Look below for the line that has "### Libraries / Databases". Set down the lines from there through the line that has "molecular graphics tool.", exactly as written.

Input for this task: Begin

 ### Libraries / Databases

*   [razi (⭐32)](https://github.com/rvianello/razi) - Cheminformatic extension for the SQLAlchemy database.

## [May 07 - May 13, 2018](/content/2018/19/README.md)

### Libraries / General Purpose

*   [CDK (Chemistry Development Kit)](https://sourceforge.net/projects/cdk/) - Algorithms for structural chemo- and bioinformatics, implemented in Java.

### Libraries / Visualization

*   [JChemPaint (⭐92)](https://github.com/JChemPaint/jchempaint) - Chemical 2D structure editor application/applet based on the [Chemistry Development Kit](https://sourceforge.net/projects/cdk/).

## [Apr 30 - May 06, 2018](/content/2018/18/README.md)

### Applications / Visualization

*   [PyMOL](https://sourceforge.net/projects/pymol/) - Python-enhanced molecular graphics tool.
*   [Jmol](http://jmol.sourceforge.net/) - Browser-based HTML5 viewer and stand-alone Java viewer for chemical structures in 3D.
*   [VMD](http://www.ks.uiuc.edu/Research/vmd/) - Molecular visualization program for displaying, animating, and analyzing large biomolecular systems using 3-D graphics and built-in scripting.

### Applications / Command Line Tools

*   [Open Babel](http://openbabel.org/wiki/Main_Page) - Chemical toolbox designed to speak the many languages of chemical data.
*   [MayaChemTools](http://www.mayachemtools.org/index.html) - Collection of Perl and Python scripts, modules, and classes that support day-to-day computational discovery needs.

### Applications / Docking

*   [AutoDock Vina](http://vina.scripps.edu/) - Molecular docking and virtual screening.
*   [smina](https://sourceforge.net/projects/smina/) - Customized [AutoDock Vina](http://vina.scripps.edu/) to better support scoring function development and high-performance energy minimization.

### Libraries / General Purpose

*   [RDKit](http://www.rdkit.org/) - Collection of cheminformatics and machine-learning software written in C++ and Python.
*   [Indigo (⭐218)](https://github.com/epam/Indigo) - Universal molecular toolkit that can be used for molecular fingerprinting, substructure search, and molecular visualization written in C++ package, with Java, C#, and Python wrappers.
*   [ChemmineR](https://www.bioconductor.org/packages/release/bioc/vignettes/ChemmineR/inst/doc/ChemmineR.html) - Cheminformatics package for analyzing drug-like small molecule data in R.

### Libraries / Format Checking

Input for this task: End
Input for this task: Begin

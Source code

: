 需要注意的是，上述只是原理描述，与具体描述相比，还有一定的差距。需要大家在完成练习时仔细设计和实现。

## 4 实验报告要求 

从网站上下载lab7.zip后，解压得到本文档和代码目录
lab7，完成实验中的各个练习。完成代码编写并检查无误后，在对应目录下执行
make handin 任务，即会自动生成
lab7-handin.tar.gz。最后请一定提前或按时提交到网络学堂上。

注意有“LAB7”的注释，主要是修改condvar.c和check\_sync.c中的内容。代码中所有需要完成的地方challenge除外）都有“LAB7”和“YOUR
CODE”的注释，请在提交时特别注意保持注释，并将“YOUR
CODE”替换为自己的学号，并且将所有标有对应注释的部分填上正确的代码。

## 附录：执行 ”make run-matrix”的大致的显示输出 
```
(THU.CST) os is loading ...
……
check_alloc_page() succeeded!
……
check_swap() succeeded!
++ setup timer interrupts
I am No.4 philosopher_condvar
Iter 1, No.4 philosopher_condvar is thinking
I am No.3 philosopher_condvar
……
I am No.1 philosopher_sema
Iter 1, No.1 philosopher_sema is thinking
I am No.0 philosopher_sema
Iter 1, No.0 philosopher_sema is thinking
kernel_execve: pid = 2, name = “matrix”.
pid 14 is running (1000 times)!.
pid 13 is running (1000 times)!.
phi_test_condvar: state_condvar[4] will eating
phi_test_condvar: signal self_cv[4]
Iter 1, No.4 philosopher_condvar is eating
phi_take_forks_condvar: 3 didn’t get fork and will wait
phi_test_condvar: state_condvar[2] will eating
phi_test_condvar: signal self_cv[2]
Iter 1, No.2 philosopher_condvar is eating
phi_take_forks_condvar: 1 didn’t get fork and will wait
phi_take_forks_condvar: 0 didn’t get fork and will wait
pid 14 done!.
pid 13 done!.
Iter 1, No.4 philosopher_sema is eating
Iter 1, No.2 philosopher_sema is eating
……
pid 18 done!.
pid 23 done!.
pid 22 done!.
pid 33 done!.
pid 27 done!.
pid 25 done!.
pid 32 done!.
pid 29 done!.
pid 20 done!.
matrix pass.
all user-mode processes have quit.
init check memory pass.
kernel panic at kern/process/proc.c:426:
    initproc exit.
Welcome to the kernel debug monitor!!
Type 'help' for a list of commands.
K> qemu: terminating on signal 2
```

Input for this task: End

* [Final answer]:
 ### Libraries / Databases

*   [razi (⭐32)](https://github.com/rvianello/razi) - Cheminformatic extension for the SQLAlchemy database.

## [May 07 - May 13, 2018](/content/2018/19/README.md)

### Libraries / General Purpose

*   [CDK (Chemistry Development Kit)](https://sourceforge.net/projects/cdk/) - Algorithms for structural chemo- and bioinformatics, implemented in Java.

### Libraries / Visualization

*   [JChemPaint (⭐92)](https://github.com/JChemPaint/jchempaint) - Chemical 2D structure editor application/applet based on the [Chemistry Development Kit](https://sourceforge.net/projects/cdk/).

## [Apr 30 - May 06, 2018](/content/2018/18/README.md)

### Applications / Visualization

*   [PyMOL](https://sourceforge.net/projects/pymol/) - Python-enhanced molecular graphics tool.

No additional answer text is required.